Scientologists also attacked CNN’s ratings and that of Anderson Cooper, as well as the guests that appeared during the week-long series. Apart from releasing the magazine, some members of The Church of Scientology went to hand out copies of the magazine in front of CNN’s Manhattan office.

Cooper And CNN’s Reply 

After the series aired, CNN disclosed lawyers from the Church of Scientology had contacted them. Also, Cooper revealed he got multiple emails from church members accusing him of attacking the church and their beliefs. 

Anderso Cooper CNN
Image: Pinterest

The News Anchor explained that most of the emails were very similar in content, like an organized email campaigns. On his blog, where he announced the series Cooper declared that the series was not about the notions or the actions of the Church of Scientology; it was about past high-ranking members who wished to discuss what happened to them.

Cooper Had Investigated The Church Before

Apart from the 2010 incident, Cooper had investigated the Church of Scientology on two occasions. In 2005 the news anchor investigated a New Mexico vault marked with mysterious symbols. According to a former Scientologist interviewed in a 2005 show, the mysterious symbols were best viewed from the heavens.

It was designed to show the location of one of the vaults that safeguarded the technology of the church founder L.Ron Hubbard. 

The Church of Scientology founder L.Ron Hubbard. 
Image: Pinterest

In 2018 Cooper utilized a video of Tom Cruise, an attached Scientologist, talking about the Church to criticize the religion. Cooper’s correspondent also interviewed a former member of the church who disclosed strange symbols and acronyms associated with the faith. 

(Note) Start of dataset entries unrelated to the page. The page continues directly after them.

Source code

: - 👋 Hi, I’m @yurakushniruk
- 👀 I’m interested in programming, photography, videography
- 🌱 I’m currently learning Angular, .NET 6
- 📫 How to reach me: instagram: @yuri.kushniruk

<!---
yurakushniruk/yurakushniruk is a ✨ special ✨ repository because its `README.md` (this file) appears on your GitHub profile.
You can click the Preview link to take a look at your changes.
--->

The News Anchor’s specific interest and conflict with the Church of Scientology is alleged to be more than just a journalist doing his job. Cooper’s feud with the Church is personal and related to the founder L. Ron Hubbard who hated his son Quentin for being gay. 

The former subsequently committed suicide in 1976 due to his father’s massive crusade against homosexuality and mental health. Understandably, Cooper, who himself is gay, might disagree with a church that claims to heal homosexuality. Also, the church forbids its members to talk about mental health or seek therapy. 

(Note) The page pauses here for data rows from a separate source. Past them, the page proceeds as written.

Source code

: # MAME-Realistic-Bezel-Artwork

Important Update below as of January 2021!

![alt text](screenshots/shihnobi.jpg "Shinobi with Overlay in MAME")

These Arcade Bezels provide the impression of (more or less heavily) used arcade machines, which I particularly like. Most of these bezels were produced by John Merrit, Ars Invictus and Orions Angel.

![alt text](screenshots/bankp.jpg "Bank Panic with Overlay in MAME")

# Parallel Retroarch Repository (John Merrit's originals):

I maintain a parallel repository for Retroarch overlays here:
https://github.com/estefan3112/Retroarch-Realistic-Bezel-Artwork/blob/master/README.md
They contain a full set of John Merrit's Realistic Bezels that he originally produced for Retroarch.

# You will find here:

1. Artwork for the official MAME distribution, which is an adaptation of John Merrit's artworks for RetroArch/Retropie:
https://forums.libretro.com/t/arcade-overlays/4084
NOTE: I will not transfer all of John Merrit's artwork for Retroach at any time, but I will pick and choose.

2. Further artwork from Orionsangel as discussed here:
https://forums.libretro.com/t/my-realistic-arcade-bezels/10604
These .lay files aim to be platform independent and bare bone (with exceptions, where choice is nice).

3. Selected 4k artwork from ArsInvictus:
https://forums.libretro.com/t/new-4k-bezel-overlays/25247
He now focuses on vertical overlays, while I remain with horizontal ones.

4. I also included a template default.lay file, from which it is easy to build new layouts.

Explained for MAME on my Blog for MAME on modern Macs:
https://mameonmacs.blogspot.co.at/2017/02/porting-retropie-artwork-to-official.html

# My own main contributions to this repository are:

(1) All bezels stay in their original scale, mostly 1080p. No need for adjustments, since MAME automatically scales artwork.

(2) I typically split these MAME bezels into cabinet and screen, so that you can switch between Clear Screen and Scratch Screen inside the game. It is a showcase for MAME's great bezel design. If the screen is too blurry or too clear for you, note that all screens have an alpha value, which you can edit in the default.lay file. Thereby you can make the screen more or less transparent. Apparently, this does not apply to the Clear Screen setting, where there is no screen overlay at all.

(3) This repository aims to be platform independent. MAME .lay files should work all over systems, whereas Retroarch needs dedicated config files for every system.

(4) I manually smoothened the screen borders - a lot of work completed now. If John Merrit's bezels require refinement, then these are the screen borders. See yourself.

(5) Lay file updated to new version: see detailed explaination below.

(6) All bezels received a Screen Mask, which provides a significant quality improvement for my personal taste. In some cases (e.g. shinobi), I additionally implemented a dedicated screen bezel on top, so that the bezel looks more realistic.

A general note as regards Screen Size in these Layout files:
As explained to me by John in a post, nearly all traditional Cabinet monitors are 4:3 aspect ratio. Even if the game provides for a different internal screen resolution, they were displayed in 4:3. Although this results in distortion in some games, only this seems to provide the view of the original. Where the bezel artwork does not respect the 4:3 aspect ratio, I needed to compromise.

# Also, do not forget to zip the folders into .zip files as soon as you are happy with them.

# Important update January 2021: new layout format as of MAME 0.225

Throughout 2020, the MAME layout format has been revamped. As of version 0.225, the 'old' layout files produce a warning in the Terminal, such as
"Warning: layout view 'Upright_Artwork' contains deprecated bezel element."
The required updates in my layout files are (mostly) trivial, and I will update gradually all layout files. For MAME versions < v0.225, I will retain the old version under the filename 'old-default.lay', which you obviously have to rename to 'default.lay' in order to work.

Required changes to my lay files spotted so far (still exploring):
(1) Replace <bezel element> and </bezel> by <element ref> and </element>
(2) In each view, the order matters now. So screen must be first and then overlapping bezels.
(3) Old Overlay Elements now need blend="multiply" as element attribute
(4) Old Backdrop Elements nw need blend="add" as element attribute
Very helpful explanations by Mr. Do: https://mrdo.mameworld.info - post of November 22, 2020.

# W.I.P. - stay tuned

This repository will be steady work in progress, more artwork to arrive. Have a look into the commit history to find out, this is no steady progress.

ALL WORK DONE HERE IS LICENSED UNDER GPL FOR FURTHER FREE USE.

The Church of Scientology vs BBC and ST. Petersburg Times 

The Church of Scientology’s supersession tactics against CNN and Cooper was not the first they would be embroiled in a battle with journalists or news media. 

In 2010 they hired highly rated reporters to investigate the St. Petersburg Times after the newspaper released a story about their secretive religion. 

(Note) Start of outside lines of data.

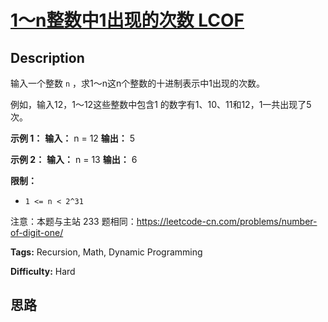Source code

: # [1～n整数中1出现的次数  LCOF][title]

## Description

输入一个整数 `n` ，求1～n这n个整数的十进制表示中1出现的次数。

例如，输入12，1～12这些整数中包含1 的数字有1、10、11和12，1一共出现了5次。

**示例 1：**
            **输入：** n = 12    **输出：** 5    

**示例 2：**
            **输入：** n = 13    **输出：** 6

**限制：**

  * `1 <= n < 2^31`

注意：本题与主站 233 题相同：<https://leetcode-cn.com/problems/number-of-digit-one/>


**Tags:** Recursion, Math, Dynamic Programming

**Difficulty:** Hard

## 思路

[title]: https://leetcode-cn.com/problems/1nzheng-shu-zhong-1chu-xian-de-ci-shu-lcof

Also, in 2007 BBC reporter John Sweeney cried out after the Church attacked him multiple times. He had filmed a panorama film “Scientology and Me,” which investigated the religion’s beliefs and activities. Sweeney’s hotel was invaded at midnight, he was called a bigot, and some people even called his mother-in-law. 

Cooper Looks To Have Moved On From The Feud 

Anderson Cooper and Scientologists have avoided each other since their spat in 2010. The news anchor has since become a father to two adorable sons.

Cooper has not investigated The Church of Scientology in a while. Instead, his focus is on parenting his kids and he also released a book to tell his son Wyatt about the history of the Vanderbilt family. According to Cooper, the book co-written by historian and novelist Katherine Howe focuses on the family’s legacy.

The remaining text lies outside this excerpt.